There was nothing in my view to truly distinguish them. On that debut, there was a mid-album slump with meandering tunes like 'Wait Anyway' and 'Cenataph' where the bright sunlight waned and dimmed under the stress of uncertain ideas.  Still, the track 'Summer Hits' showed facility for great pop writing. Second album Ores and Minerals had its Krautrock influences, and even Broadcast came to mind on interlude 'Significant Bullet', but the album didn’t sit well with me as a cohesive work.

 

Wooden Aquarium as an album is, however, different because of two factors. There is no deliberate manipulation of styles, and secondly the songwriting has tightened and improved appreciably.

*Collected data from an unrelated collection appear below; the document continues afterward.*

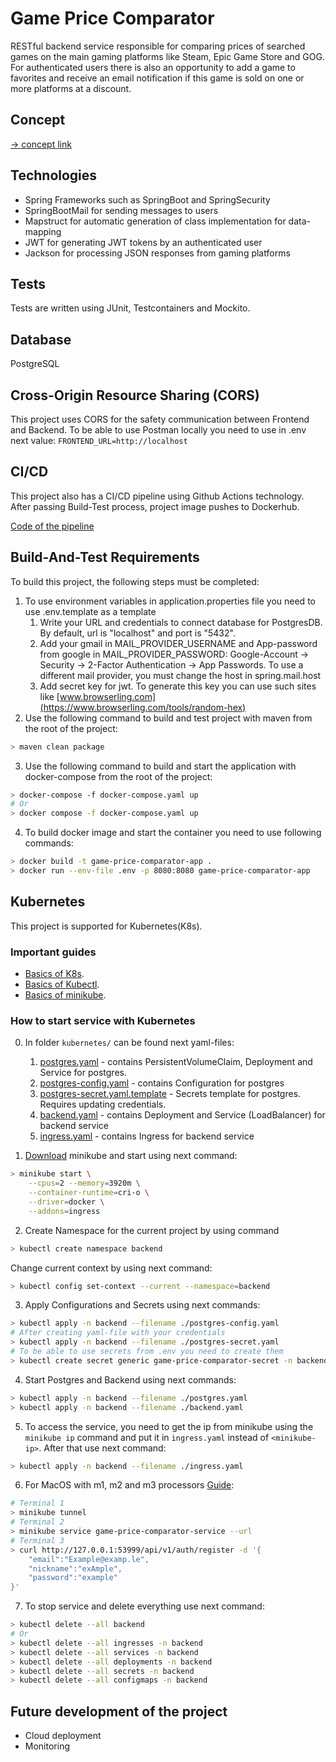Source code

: # Game Price Comparator

RESTful backend service responsible for comparing prices of searched games on the main gaming platforms like Steam, Epic Game Store and GOG. For authenticated users there is also an opportunity to add a game to favorites and receive an email notification if this game is sold on one or more platforms at a discount.

## Concept

[→ concept link](./docs/concept.md)

## Technologies
- Spring Frameworks such as SpringBoot and SpringSecurity
- SpringBootMail for sending messages to users
- Mapstruct for automatic generation of class implementation for data-mapping
- JWT for generating JWT tokens by an authenticated user
- Jackson for processing JSON responses from gaming platforms

## Tests
Tests are written using JUnit, Testcontainers and Mockito.

## Database
PostgreSQL

## Cross-Origin Resource Sharing (CORS)

This project uses CORS for the safety communication between Frontend and Backend. To be able to use Postman locally you need to use in .env next value: `FRONTEND_URL=http://localhost`

## CI/CD
This project also has a CI/CD pipeline using Github Actions technology. After passing Build-Test process, project image pushes to Dockerhub.

[Code of the pipeline](https://github.com/kirdreamer/GamePriceComparator/blob/main/.github/workflows/build-and-test-app.yaml)

## Build-And-Test Requirements
To build this project, the following steps must be completed:

1. To use environment variables in application.properties file you need to use .env.template as a template
    1. Write your URL and credentials to connect database for PostgresDB. By default, url is "localhost" and port is "5432".
    2. Add your gmail in MAIL_PROVIDER_USERNAME and App-password from google in MAIL_PROVIDER_PASSWORD: Google-Account -> Security -> 2-Factor Authentication -> App Passwords. To use a different mail provider, you must change the host in spring.mail.host
    3. Add secret key for jwt. To generate this key you can use such sites like [www.browserling.com](https://www.browserling.com/tools/random-hex)
2. Use the following command to build and test project with maven from the root of the project:
``` bash
> maven clean package
```
3. Use the following command to build and start the application with docker-compose from the root of the project:
``` bash
> docker-compose -f docker-compose.yaml up
# Or
> docker compose -f docker-compose.yaml up
```
4. To build docker image and start the container you need to use following commands:
``` bash
> docker build -t game-price-comparator-app .
> docker run --env-file .env -p 8080:8080 game-price-comparator-app
```

## Kubernetes

This project is supported for Kubernetes(K8s). 

### Important guides
- [Basics of K8s](https://kubernetes.io/docs/tutorials/kubernetes-basics/).
- [Basics of Kubectl](https://kubernetes.io/docs/reference/kubectl/).
- [Basics of minikube](https://kubernetes.io/docs/tutorials/hello-minikube/).


### How to start service with Kubernetes

0. In folder `kubernetes/` can be found next yaml-files:
   1. [postgres.yaml](kubernetes%2Fpostgres.yaml) - contains PersistentVolumeClaim, Deployment and Service for postgres. 
   2. [postgres-config.yaml](kubernetes%2Fpostgres-config.yaml) - contains Configuration for postgres
   3. [postgres-secret.yaml.template](kubernetes%2Fpostgres-secret.yaml.template) - Secrets template for postgres. Requires updating credentials.
   4. [backend.yaml](kubernetes%2Fbackend.yaml) - contains Deployment and Service (LoadBalancer) for backend service
   5. [ingress.yaml](kubernetes%2Fingress.yaml) - contains Ingress for backend service


1. [Download](https://minikube.sigs.k8s.io/docs/start/?arch=%2Fmacos%2Farm64%2Fstable%2Fbinary+download) minikube and start using next command:
``` bash
> minikube start \
    --cpus=2 --memory=3920m \
    --container-runtime=cri-o \
    --driver=docker \
    --addons=ingress
```

2. Create Namespace for the current project by using command 
``` bash
> kubectl create namespace backend
```
Change current context by using next command:
``` bash
> kubectl config set-context --current --namespace=backend
```
3. Apply Configurations and Secrets using next commands:
``` bash
> kubectl apply -n backend --filename ./postgres-config.yaml
# After creating yaml-file with your credentials
> kubectl apply -n backend --filename ./postgres-secret.yaml
# To be able to use secrets from .env you need to create them
> kubectl create secret generic game-price-comparator-secret -n backend --from-env-file=.env
```

4. Start Postgres and Backend using next commands:

``` bash
> kubectl apply -n backend --filename ./postgres.yaml
> kubectl apply -n backend --filename ./backend.yaml
```

5. To access the service, you need to get the ip from minikube using the `minikube ip` command and put it in `ingress.yaml` instead of `<minikube-ip>`. After that use next command:
``` bash
> kubectl apply -n backend --filename ./ingress.yaml
```

6. For MacOS with m1, m2 and m3 processors [Guide](https://kubernetes.io/docs/tasks/access-application-cluster/ingress-minikube/#create-an-ingress):
``` bash
# Terminal 1
> minikube tunnel
# Terminal 2
> minikube service game-price-comparator-service --url
# Terminal 3 
> curl http://127.0.0.1:53999/api/v1/auth/register -d '{
    "email":"Example@examp.le",
    "nickname":"exAmple",
    "password":"example"
}'
```

7. To stop service and delete everything use next command:
``` bash
> kubectl delete --all backend
# Or
> kubectl delete --all ingresses -n backend
> kubectl delete --all services -n backend
> kubectl delete --all deployments -n backend
> kubectl delete --all secrets -n backend
> kubectl delete --all configmaps -n backend
```


## Future development of the project
* Cloud deployment
* Monitoring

There are lots of memorable tunes on Wooden Aquarium. 'Astigmatism' has a jaunty three-chord interplay, and a kind of elastic reverb on the guitar strings sounding very loose and carefree. 'Salford' starts out like a savant Malkmus song, but confidently strides out into indie-rock territory as if saying goodbye to shy reverence. On 'Explode into Colours', jangly guitars ring out with enough angularity and chromatism to elevate the songs high above the twee-ness barometer.  

 

There’s a lovely reverie about the first five tracks, seemlessly joining each proceeding song like each belonged as an essential ingredient to the whole. Unlike previous efforts, on Wooden Aquarium Mazes waste no time exposing the hook. 'Vapour' is a beautiful pop song, and Mazes play the melody perfectly, firstly with a scuttled verse, and then a bridge to the prettiest chorus I’ve heard in a while.

 

'RIPP' continues the trend in creating a connect between clusters of tracks, with a garbled ambient piece that fortunately doesn’t overstay its welcome, unlike the first track of stanza two 'Letters between U and V' which fails to grab any attention. Every time I hear this track, I find something else to do, like put the milk back in the fridge.

 

'Mineral Springs' comes on like a lost R.E.M. song, with an exquisite chorus and a so-so mechanical core. Increased strength is found on 'Universal Me' and 'The Third Ridge' with its descending epilogue bringing a sombre end to an otherwise upbeat album.

 

Mazes may be from Manchester, but their heart still belongs in the American midwest.